§ **WHAT YOU HAVE TO DO**:
Each line that has the string "addValue" must be copied from the records below.

────────────────

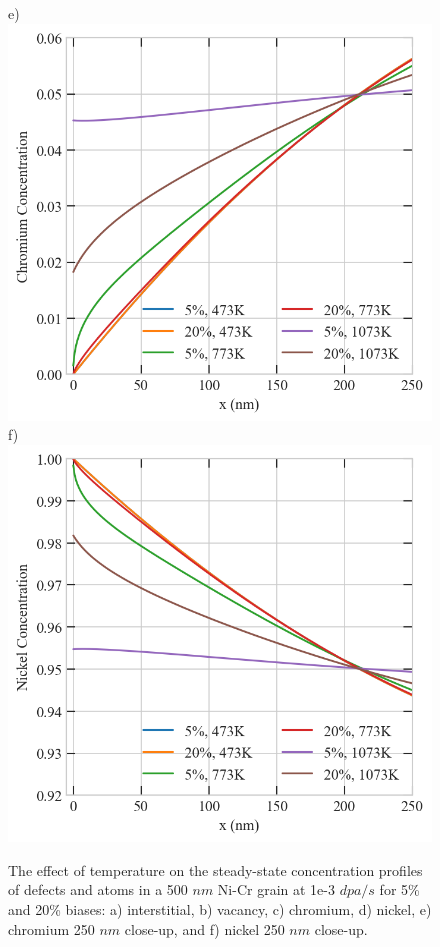 \documentclass[utf8]{frontiersSCNS} %
\begin{document}
\begin{figure}[h!]
        e)\includegraphics[scale=0.55]{srrt/plots/Fig15_e.png}
        f)\includegraphics[scale=0.55]{srrt/plots/Fig15_f.png}
        \caption{The effect of temperature on the steady-state concentration profiles of defects and atoms in a 500 $nm$ Ni-Cr grain at 1e-3 $dpa/s$ for 5\% and 20\% biases: a) interstitial, b) vacancy, c) chromium, d) nickel, e) chromium 250 $nm$ close-up, and f) nickel 250 $nm$ close-up.}
        \label{figure:RIS_473vs773vs1073}
    \end{figure}
\end{document}
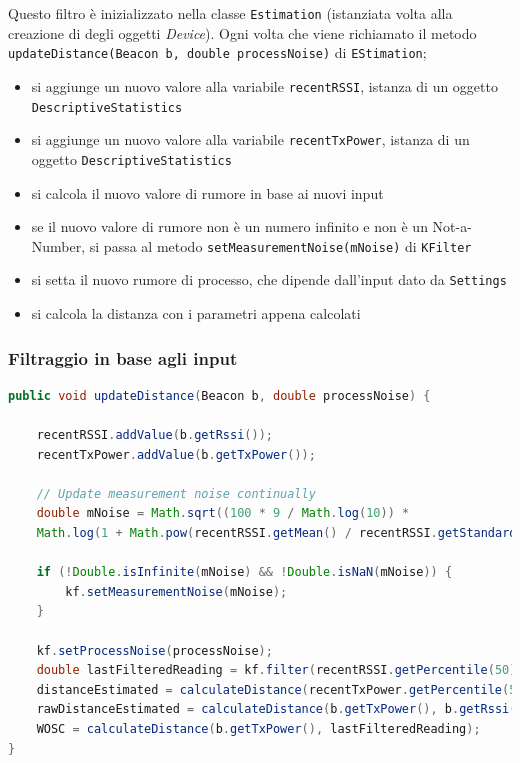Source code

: Questo filtro è inizializzato nella classe \texttt{Estimation} (istanziata volta alla creazione di degli oggetti \textit{Device}). Ogni volta che viene richiamato il metodo \texttt{updateDistance(Beacon b, double processNoise)} di \texttt{EStimation};
\begin{itemize}
	\item si aggiunge un nuovo valore alla variabile \texttt{recentRSSI}, istanza di un oggetto \texttt{DescriptiveStatistics}
	\item si aggiunge un nuovo valore alla variabile \texttt{recentTxPower}, istanza di un oggetto \texttt{DescriptiveStatistics}
	\item si calcola il nuovo valore di rumore in base ai nuovi input
	\item se il nuovo valore di rumore non è un numero infinito e non è un Not-a-Number, si passa al metodo \texttt{setMeasurementNoise(mNoise)} di \texttt{KFilter}
	\item si setta il nuovo rumore di processo, che dipende dall'input dato da \texttt{Settings}
	\item si calcola la distanza con i parametri appena calcolati
\end{itemize}

\subsubsection{Filtraggio in base agli input}
\begin{lstlisting}[language=Java]
public void updateDistance(Beacon b, double processNoise) {
   	
   	recentRSSI.addValue(b.getRssi());
   	recentTxPower.addValue(b.getTxPower());
   	
   	// Update measurement noise continually
   	double mNoise = Math.sqrt((100 * 9 / Math.log(10)) *
   	Math.log(1 + Math.pow(recentRSSI.getMean() / recentRSSI.getStandardDeviation(), 2)));
   	
   	if (!Double.isInfinite(mNoise) && !Double.isNaN(mNoise)) {
   		kf.setMeasurementNoise(mNoise);
   	}
   	
   	kf.setProcessNoise(processNoise);
   	double lastFilteredReading = kf.filter(recentRSSI.getPercentile(50));
   	distanceEstimated = calculateDistance(recentTxPower.getPercentile(50), lastFilteredReading);
   	rawDistanceEstimated = calculateDistance(b.getTxPower(), b.getRssi());
   	WOSC = calculateDistance(b.getTxPower(), lastFilteredReading);
}
\end{lstlisting}

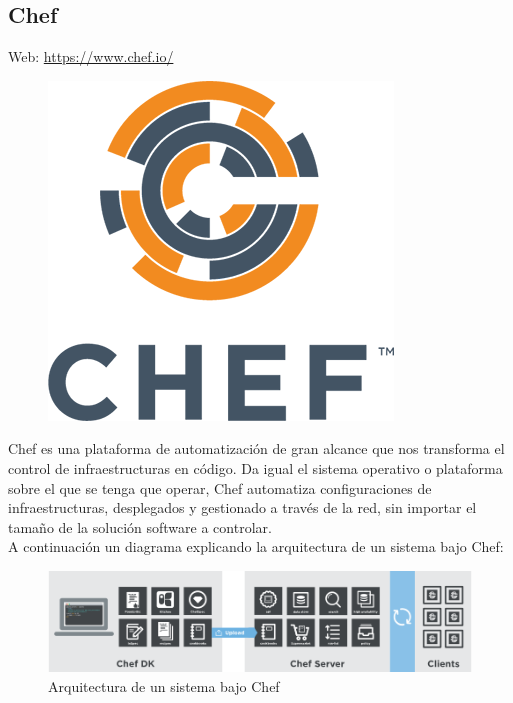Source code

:\subsection{Chef}
Web: \url{https://www.chef.io/}\\
\begin{figure}[H]
  \begin{center}
    \includegraphics[scale=0.3]{diagramas/chef-logo.png}
  \end{center}
\end{figure}

Chef es una plataforma de automatización de gran alcance que nos transforma el control de infraestructuras en código. Da igual el sistema operativo o plataforma sobre el que se tenga que operar, Chef automatiza configuraciones de infraestructuras, desplegados y gestionado a través de la red, sin importar el tamaño de la solución software a controlar.\\

A continuación un diagrama explicando la arquitectura de un sistema bajo Chef:

\begin{figure}[H]
  \begin{center}
  \includegraphics[scale=1]{diagramas/chef.png}
  \caption{Arquitectura de un sistema bajo Chef}
  \end{center}
\end{figure}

────────────────

§ **SOLUTION**:
   	recentRSSI.addValue(b.getRssi());
   	recentTxPower.addValue(b.getTxPower());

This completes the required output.